A fun 3D design app has launched: Gravity Sketch.
The iOS-based app is designed for use on an iPad, where you can, with your fingers, quickly design basic shapes in 3D.
The 3D canvas can be viewed from any direction during your build, and Gravity Sketch provides a number of powerful tools for developing 3D shapes.
Smart shapes automatically recognizes your scrawly circles, squares and triangles and instantly transforms them into spheres, cubes and pyramids.
A number of symmetry features are included, such as instantaneous revolution to quickly create vase-like shapes. This simple vase was created with a 0.5 second finger swipe – that’s pretty fast!
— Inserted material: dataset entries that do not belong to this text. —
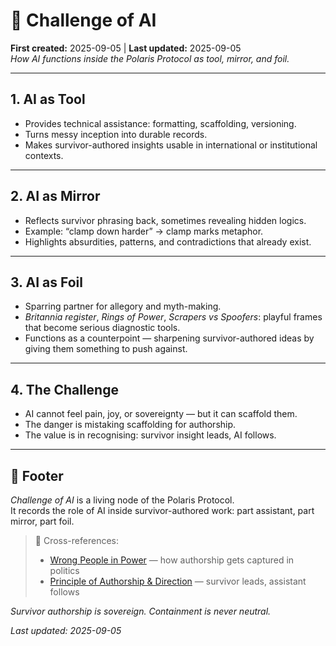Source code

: # 🔮 Challenge of AI  

**First created:** 2025-09-05 | **Last updated:** 2025-09-05  
*How AI functions inside the Polaris Protocol as tool, mirror, and foil.*  

---

## 1. AI as Tool  
- Provides technical assistance: formatting, scaffolding, versioning.  
- Turns messy inception into durable records.  
- Makes survivor-authored insights usable in international or institutional contexts.  

---

## 2. AI as Mirror  
- Reflects survivor phrasing back, sometimes revealing hidden logics.  
- Example: “clamp down harder” → clamp marks metaphor.  
- Highlights absurdities, patterns, and contradictions that already exist.  

---

## 3. AI as Foil  
- Sparring partner for allegory and myth-making.  
- *Britannia register*, *Rings of Power*, *Scrapers vs Spoofers*: playful frames that become serious diagnostic tools.  
- Functions as a counterpoint — sharpening survivor-authored ideas by giving them something to push against.  

---

## 4. The Challenge  
- AI cannot feel pain, joy, or sovereignty — but it can scaffold them.  
- The danger is mistaking scaffolding for authorship.  
- The value is in recognising: survivor insight leads, AI follows.  

---

## 🏮 Footer  

*Challenge of AI* is a living node of the Polaris Protocol.  
It records the role of AI inside survivor-authored work: part assistant, part mirror, part foil.  

> 📡 Cross-references:  
> - [Wrong People in Power](../Big_Picture_Protocols/⚖️_wrong_people_in_power.md) — how authorship gets captured in politics  
> - [Principle of Authorship & Direction](../Admin_Kit/📝_authorship_direction.md) — survivor leads, assistant follows  

*Survivor authorship is sovereign. Containment is never neutral.*  

_Last updated: 2025-09-05_
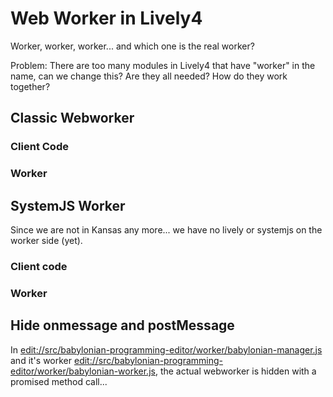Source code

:# Web Worker in Lively4

Worker, worker, worker... and which one is the real worker?

Problem: There are too many modules in  Lively4 that have "worker" in the name, can we change this? Are they all needed? How do they work together?

<script>
  // setup
  async function fileEditor(fileName) {
    let editor = await (<lively-editor></lively-editor>)
    editor.setURL(lively4url + fileName)
    editor.loadFile()
    return editor
  }
  ""
</script>

## Classic Webworker


### Client Code


<script>fileEditor("/demos/worker/sum-client.js")</script>

### Worker

<script>fileEditor("/demos/worker/sum-worker.js")</script>

## SystemJS Worker

Since we are not in Kansas any more... we have no lively or systemjs on the worker side (yet). 

### Client code


<script>fileEditor("/demos/worker/sum-systemjs-client.js")</script>

### Worker

<script>fileEditor("/demos/worker/sum-systemjs-worker.js")</script>


## Hide onmessage and postMessage 

In <edit://src/babylonian-programming-editor/worker/babylonian-manager.js> and it's worker <edit://src/babylonian-programming-editor/worker/babylonian-worker.js>, the actual webworker is hidden with a promised method call...

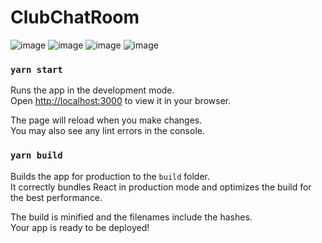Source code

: # ClubChatRoom

![image](https://user-images.githubusercontent.com/23053807/156929130-7a76dd29-818b-41c3-a657-820f88ac0c1f.png)
![image](https://user-images.githubusercontent.com/23053807/154792529-bc11f959-ded7-4bd8-9914-ba3fea043d20.png)
![image](https://user-images.githubusercontent.com/23053807/154792549-eb1773ac-7ae6-4651-a0d6-dd5847d539a9.png)
![image](https://user-images.githubusercontent.com/23053807/154792604-478df6d7-f389-4189-8eba-a38b0d5727e5.png)


### `yarn start`

Runs the app in the development mode.\
Open [http://localhost:3000](http://localhost:3000) to view it in your browser.

The page will reload when you make changes.\
You may also see any lint errors in the console.

### `yarn build`

Builds the app for production to the `build` folder.\
It correctly bundles React in production mode and optimizes the build for the best performance.

The build is minified and the filenames include the hashes.\
Your app is ready to be deployed!
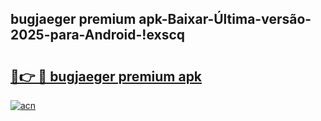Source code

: 
## bugjaeger premium apk-Baixar-Última-versão-2025-para-Android-!exscq

# <h2><a href="https://andorid.site?title=bugjaeger_premium_apk&ref=27">🔗👉 🔴 bugjaeger premium apk</a></h2>

[![acn](https://github.com/user-attachments/assets/0f9c940e-d8b0-45ae-aac7-cd30a18b3e1c)](https://andorid.site?title=bugjaeger_premium_apk&ref=27)


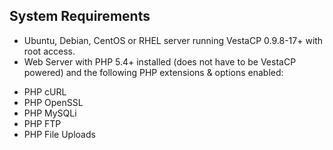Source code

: ## System Requirements
* Ubuntu, Debian, CentOS or RHEL server running VestaCP 0.9.8-17+ with root access.
* Web Server with PHP 5.4+ installed (does not have to be VestaCP powered) and the following PHP extensions & options enabled:
 - PHP cURL
 - PHP OpenSSL
 - PHP MySQLi
 - PHP FTP
 - PHP File Uploads

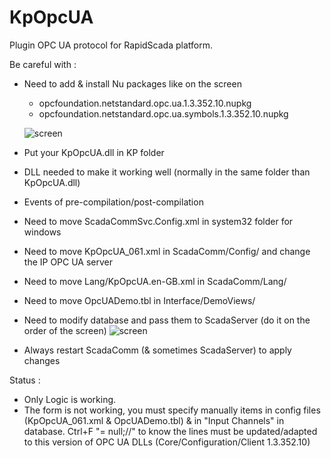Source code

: # KpOpcUA

Plugin OPC UA protocol for RapidScada platform.

Be careful with :
 - Need to add & install Nu packages like on the screen
   - opcfoundation.netstandard.opc.ua.1.3.352.10.nupkg
   - opcfoundation.netstandard.opc.ua.symbols.1.3.352.10.nupkg
   
   ![screen](https://image.noelshack.com/fichiers/2018/15/4/1523524870-2.png)
 - Put your KpOpcUA.dll in KP folder
 - DLL needed to make it working well (normally in the same folder than KpOpcUA.dll)
 - Events of pre-compilation/post-compilation
 - Need to move ScadaCommSvc.Config.xml in system32 folder for windows
 - Need to move KpOpcUA_061.xml in ScadaComm/Config/ and change the IP OPC UA server
 - Need to move Lang/KpOpcUA.en-GB.xml in ScadaComm/Lang/
 - Need to move OpcUADemo.tbl in Interface/DemoViews/
 - Need to modify database and pass them to ScadaServer (do it on the order of the screen)
   ![screen](https://image.noelshack.com/fichiers/2018/15/4/1523523661-1.png)
 - Always restart ScadaComm (& sometimes ScadaServer) to apply changes

Status :
 - Only Logic is working.
 - The form is not working, you must specify manually items in config files (KpOpcUA_061.xml & OpcUADemo.tbl) & in "Input Channels" in database.
   Ctrl+F "= null;//" to know the lines must be updated/adapted to this version of OPC UA DLLs (Core/Configuration/Client 1.3.352.10)
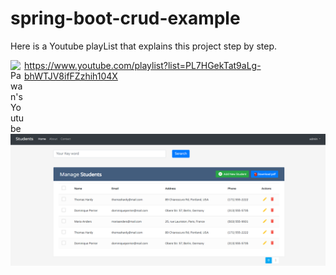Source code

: # spring-boot-crud-example
Here is a Youtube playList that explains this project step by step.

<a href="https://www.youtube.com/channel/UC3gabTPMiE18TeVVLdO-Vyw/videos">
  <img align="left" alt="Pawan's Youtube" width="22px" src="https://cdn.jsdelivr.net/npm/simple-icons@v3/icons/youtube.svg" />
</a>

https://www.youtube.com/playlist?list=PL7HGekTat9aLg-bhWTJV8ifFZzhih104X


![](src/main/resources/crudApp.png)
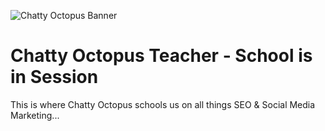 ![Chatty Octopus Banner](https://garden.chattyoctopus.com/images/octopusbanner.jpg)

# Chatty Octopus Teacher - School is in Session

This is where Chatty Octopus schools us on all things SEO & Social Media Marketing...

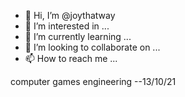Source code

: - 👋 Hi, I’m @joythatway
- 👀 I’m interested in ...
- 🌱 I’m currently learning ...
- 💞️ I’m looking to collaborate on ...
- 📫 How to reach me ...

<!---
joythatway/joythatway is a ✨ special ✨ repository because its `README.md` (this file) appears on your GitHub profile.
You can click the Preview link to take a look at your changes.
--->
computer games engineering --13/10/21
Here we can see an eight-sided symmetry, where I sketched a simple path that quickly transformed into an unusual shape.
You can also build tubes, sweeps, enclosed 3D areas and more. Color, while shown in this post as only blue, can be specified. You can select any color for any portion of the design.
Gravity Sketch uses the iPad’s accelerometers to proportionally tilt the view while you tip the iPad in real life, perhaps suggesting the origin of the app’s name.
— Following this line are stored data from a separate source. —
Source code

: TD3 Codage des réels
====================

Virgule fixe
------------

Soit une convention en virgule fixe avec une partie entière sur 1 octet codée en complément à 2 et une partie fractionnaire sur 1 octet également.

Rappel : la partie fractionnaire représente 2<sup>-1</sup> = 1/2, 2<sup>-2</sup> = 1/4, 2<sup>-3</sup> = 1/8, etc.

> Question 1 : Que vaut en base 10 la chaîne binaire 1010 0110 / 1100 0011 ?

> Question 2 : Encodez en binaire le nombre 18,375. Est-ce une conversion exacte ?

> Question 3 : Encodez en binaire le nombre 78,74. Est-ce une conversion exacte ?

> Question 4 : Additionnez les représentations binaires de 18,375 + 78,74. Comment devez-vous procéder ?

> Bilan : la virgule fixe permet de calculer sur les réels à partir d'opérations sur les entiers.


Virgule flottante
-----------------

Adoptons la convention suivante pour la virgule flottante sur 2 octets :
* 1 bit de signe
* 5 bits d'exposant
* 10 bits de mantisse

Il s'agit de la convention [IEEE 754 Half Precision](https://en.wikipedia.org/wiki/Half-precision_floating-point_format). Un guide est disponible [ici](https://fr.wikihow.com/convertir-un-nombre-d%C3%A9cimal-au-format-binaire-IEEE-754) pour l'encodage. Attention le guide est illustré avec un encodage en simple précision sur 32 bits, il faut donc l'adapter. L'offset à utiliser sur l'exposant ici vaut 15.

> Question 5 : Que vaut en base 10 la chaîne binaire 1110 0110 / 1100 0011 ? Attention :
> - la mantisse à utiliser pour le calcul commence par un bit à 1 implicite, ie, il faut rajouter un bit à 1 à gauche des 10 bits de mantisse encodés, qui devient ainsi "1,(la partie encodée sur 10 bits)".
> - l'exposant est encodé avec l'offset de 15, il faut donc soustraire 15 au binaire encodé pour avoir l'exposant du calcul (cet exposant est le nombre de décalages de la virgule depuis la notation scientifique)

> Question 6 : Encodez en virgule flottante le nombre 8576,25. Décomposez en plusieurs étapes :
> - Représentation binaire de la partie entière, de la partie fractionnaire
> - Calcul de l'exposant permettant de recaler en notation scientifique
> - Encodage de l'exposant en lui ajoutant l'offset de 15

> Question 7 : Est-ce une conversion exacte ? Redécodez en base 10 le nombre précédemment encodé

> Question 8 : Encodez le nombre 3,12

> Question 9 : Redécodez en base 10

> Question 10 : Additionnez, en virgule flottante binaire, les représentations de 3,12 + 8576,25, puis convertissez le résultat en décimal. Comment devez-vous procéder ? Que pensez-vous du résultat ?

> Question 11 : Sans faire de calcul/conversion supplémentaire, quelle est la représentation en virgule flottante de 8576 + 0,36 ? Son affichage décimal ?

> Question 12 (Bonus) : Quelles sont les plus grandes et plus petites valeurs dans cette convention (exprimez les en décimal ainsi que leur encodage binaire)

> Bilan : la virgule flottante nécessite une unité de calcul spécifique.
It seems very quick to create freeform objects using Gravity Sketch, but I suspect it would be very tedious to attempt to design anything that required precise measurements. This is simply not the tool for that – but it is very good at making casual freeform shapes.
Once you’re done creating an object, there’s two more things you can do with it: print it! The app includes a mechanism to ship your design directly to Shapeways for physical production. It’s likely that this is the method by which the app makers will generate revenue, as the app is otherwise free of charge. Shapeways will pay them a commission for each print completed.
You can also share the final 3D model with SketchFab, the 3D sharing site, where others can not only view your 3D model, but also enable anyone to embed a 3D view of your object on another website.
Gravity Sketch’s interface seems a bit more than introductory, but less than professional, like Onshape. Thus I recommend this tool be used to introduce newcomers into the basic concepts of 3D modeling. It’s free and easy to use, but it will take some practice to become proficient.